This reminds me of when I read one of Don Aslett’s books, “How to Handle 1,000 Things at Once.” In this book he said he used to have a cleaning business. He had one rule that was practically set in stone. Breaking this rule led to immediate termination of employment with him. If he asked someone what they were doing and they answered by saying they were “trying to” do whatever, they were fired immediately. He said trying implied they thought they might fail and that wasn’t the kind of optimism and confidence he wanted to see. I thought that was pretty rough till I began to listen to what psychologists call our ‘self-talk’. I saw that when I would think to myself that I was “trying” to get something done, it sounded like “I’m trryyyyyyyiiiiinnnnggg to clean this house” or whatever. What a whine! What a revelation of my attitude!
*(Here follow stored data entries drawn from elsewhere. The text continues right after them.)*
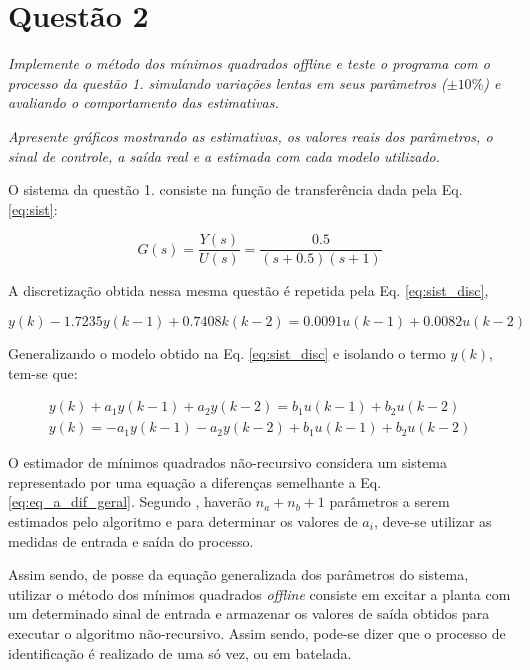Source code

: \chapter*{Questão 2}

{\it Implemente o método dos mínimos quadrados offline e teste o programa com o
processo da questão 1. simulando variações lentas em seus parâmetros ($\pm
10\%$) e avaliando o comportamento das estimativas.}

{\it Apresente gráficos mostrando as estimativas, os valores reais dos
parâmetros, o sinal de controle, a saída real e a estimada com cada modelo
utilizado.}

\vspace{0.5cm}


\vspace{0.25cm}

O sistema da questão 1. consiste na função de transferência dada pela Eq.
\ref{eq:sist}:

\begin{equation}\label{eq:sist}
G(s) = \frac{Y(s)}{U(s)} = \frac{0.5}{(s + 0.5)(s + 1)}
\end{equation}

A discretização obtida nessa mesma questão é repetida pela Eq.
\ref{eq:sist_disc},

\begin{equation}\label{eq:sist_disc}
y(k) - 1.7235y(k-1) + 0.7408k(k-2) = 0.0091u(k-1) + 0.0082u(k-2)
\end{equation}

Generalizando o modelo obtido na Eq. \ref{eq:sist_disc} e isolando o termo
$y(k)$, tem-se que:

\begin{eqnarray}
y(k) + a_1 y(k-1) + a_2 y(k-2) = b_1 u(k-1) + b_2 u(k-2)\nonumber\\
y(k) = - a_1 y(k-1) - 
         a_2 y(k-2) + 
         b_1 u(k-1) + 
         b_2u(k-2)\label{eq:eq_a_dif_geral}
\end{eqnarray}

O estimador de mínimos quadrados não-recursivo considera um sistema representado
por uma equação a diferenças semelhante a Eq. \ref{eq:eq_a_dif_geral}. Segundo
, haverão $n_a + n_b + 1$ parâmetros a serem estimados
pelo algoritmo e para determinar os valores de $a_i$, deve-se utilizar as
medidas de entrada e saída do processo.

Assim sendo, de posse da equação generalizada dos parâmetros do sistema,
utilizar o método dos mínimos quadrados {\it offline} consiste em excitar a
planta com um determinado sinal de entrada e armazenar os valores de saída
obtidos para executar o algoritmo não-recursivo. Assim sendo, pode-se dizer que
o processo de identificação é realizado de uma só vez, ou em batelada.

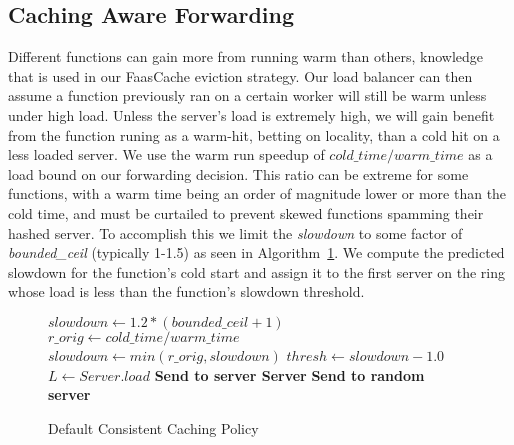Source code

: \subsection{Caching Aware Forwarding}

Different functions can gain more from running warm than others, knowledge that is used in our FaasCache eviction strategy.
Our load balancer can then assume a function previously ran on a certain worker will still be warm unless under high load.
Unless the server's load is extremely high, we will gain benefit from the function runing as a warm-hit, betting on locality, than a cold hit on a less loaded server.
We use the warm run speedup of $cold\_time / warm\_time$ as a load bound on our forwarding decision.
This ratio can be extreme for some functions, with a warm time being an order of magnitude lower or more than the cold time, and must be curtailed to prevent skewed functions spamming their hashed server.
To accomplish this we limit the \textit{slowdown} to some factor of \textit{bounded\_ceil} (typically 1-1.5) as seen in Algorithm~\ref{algo:ConsistentCachePolicy}.
We compute the predicted slowdown for the function's cold start and assign it to the first server on the ring whose load is less than the function's slowdown threshold.


\begin{figure}
  \begin{algorithmic}[1]
    \State $slowdown \gets 1.2*(bounded\_ceil+1)$
      \State $r\_orig \gets cold\_time / warm\_time$
      \State $slowdown \gets min(r\_orig, slowdown)$
    \EndIf
    \State $thresh \gets slowdown-1.0$
      \State $L \gets Server.load$
        \State \textbf{Send to server Server}
      \EndIf
    \EndFor
    \State \textbf{Send to random server}
  \end{algorithmic}
  \caption{Default Consistent Caching Policy}
\label{algo:ConsistentCachePolicy}    
\end{figure}

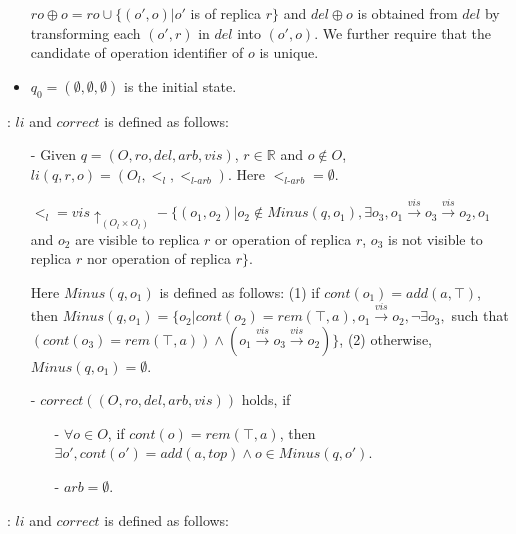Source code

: \begin{itemize}
\begin {itemize}
     $ro \oplus o = ro \cup \{ (o',o) \vert o'$ is of replica $r \}$ and $del \oplus o$ is obtained from $del$ by transforming each $(o',r)$ in $del$ into $(o',o)$. We further require that the candidate of operation identifier of $o$ is unique.
    \end{itemize}

\item[-] $q_0=(\emptyset,\emptyset,\emptyset)$ is the initial state.
\end{itemize}

: $li$ and $correct$ is defined as follows:

\begin{itemize}
\setlength{\itemsep}{0.5pt}
\item[-] Given $q = (O,ro,del,arb,vis)$, $r \in \mathbb{R}$ and $o \notin O$, $li(q,r,o) = ( O_l ,<_l, <_{\textit{l-arb}} )$. Here $<_{\textit{l-arb}} = \emptyset$.

$<_l = vis \uparrow_{(O_l \times O_l)} - \{ (o_1,o_2) \vert o_2 \notin Minus(q,o_1), \exists o_3, o_1 {\xrightarrow{vis}} o_3 {\xrightarrow{vis}} o_2, o_1$ and $o_2$ are visible to replica $r$ or operation of replica $r$, $o_3$ is not visible to replica $r$ nor operation of replica $r\}$.

Here $Minus(q,o_1)$ is defined as follows: (1) if $cont(o_1)=add(a,\top)$, then $Minus(q,o_1) = \{o_2 \vert cont(o_2)=rem(\top,a), o_1 {\xrightarrow{vis}} o_2, \neg \exists o_3,$ such that $( cont(o_3) = rem(\top,a) ) \wedge ( o_1 {\xrightarrow{vis}} o_3 {\xrightarrow{vis}} o_2 ) \}$, (2) otherwise, $Minus(q,o_1) = \emptyset$.

\item[-] $correct((O,ro,del,arb,vis))$ holds, if

    \begin{itemize}
    \setlength{\itemsep}{0.5pt}
    \item[-] $\forall o \in O$, if $cont(o)=rem(\top,a)$, then $\exists o', cont(o')=add(a,top) \wedge o \in Minus(q,o')$.

    \item[-] $arb= \emptyset$.
    \end{itemize}
\end{itemize}

: $li$ and $correct$ is defined as follows:

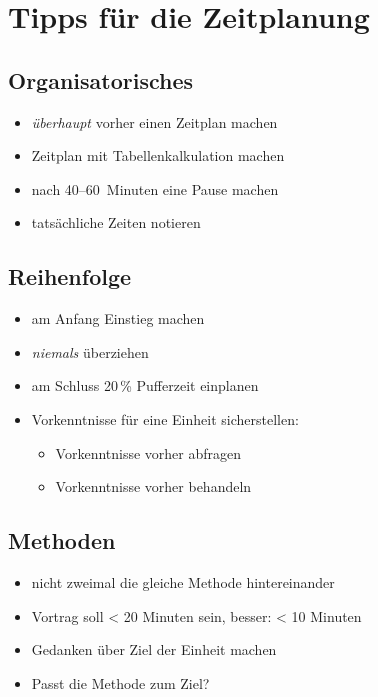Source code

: \chapter{Tipps für die Zeitplanung}
\label{workshop-zeitplanung}

\section{Organisatorisches}
\begin{itemize}
  \item \emph{überhaupt} vorher einen Zeitplan machen
  \item Zeitplan mit Tabellenkalkulation machen
  \item nach 40--60~Minuten eine Pause machen
  \item tatsächliche Zeiten notieren
\end{itemize}

\section{Reihenfolge}
\begin{itemize}
  \item am Anfang Einstieg machen
  \item \emph{niemals} überziehen
  \item am Schluss 20\,\% Pufferzeit einplanen
  \item Vorkenntnisse für eine Einheit sicherstellen:
    \begin{itemize}
      \item Vorkenntnisse vorher abfragen
      \item Vorkenntnisse vorher behandeln
    \end{itemize}
\end{itemize}

\section{Methoden}
\begin{itemize}
  \item nicht zweimal die gleiche Methode hintereinander
  \item Vortrag soll < 20 Minuten sein, besser: < 10 Minuten
  \item Gedanken über Ziel der Einheit machen
  \item Passt die Methode zum Ziel?
\end{itemize}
But, I guess it’s really not the words so much in themselves but what they reveal. We do work and we do try and with all our might and high expectations, too. I just want to listen to the way I talk to myself. This all ties in with things I’ve been thinking about concerning God’s Kingdom, hope and His purposes. And here I have to use that word – I’m working on a piece about that. It ties into the caterpillar nursery I had last summer.
And another thing. I’m glad God does His work of sanctifying His people. And He does it with much patience and He doesn’t get tired of us. In fact, He blesses and keeps us, and gives us His peace. Now that’s something neat to think about.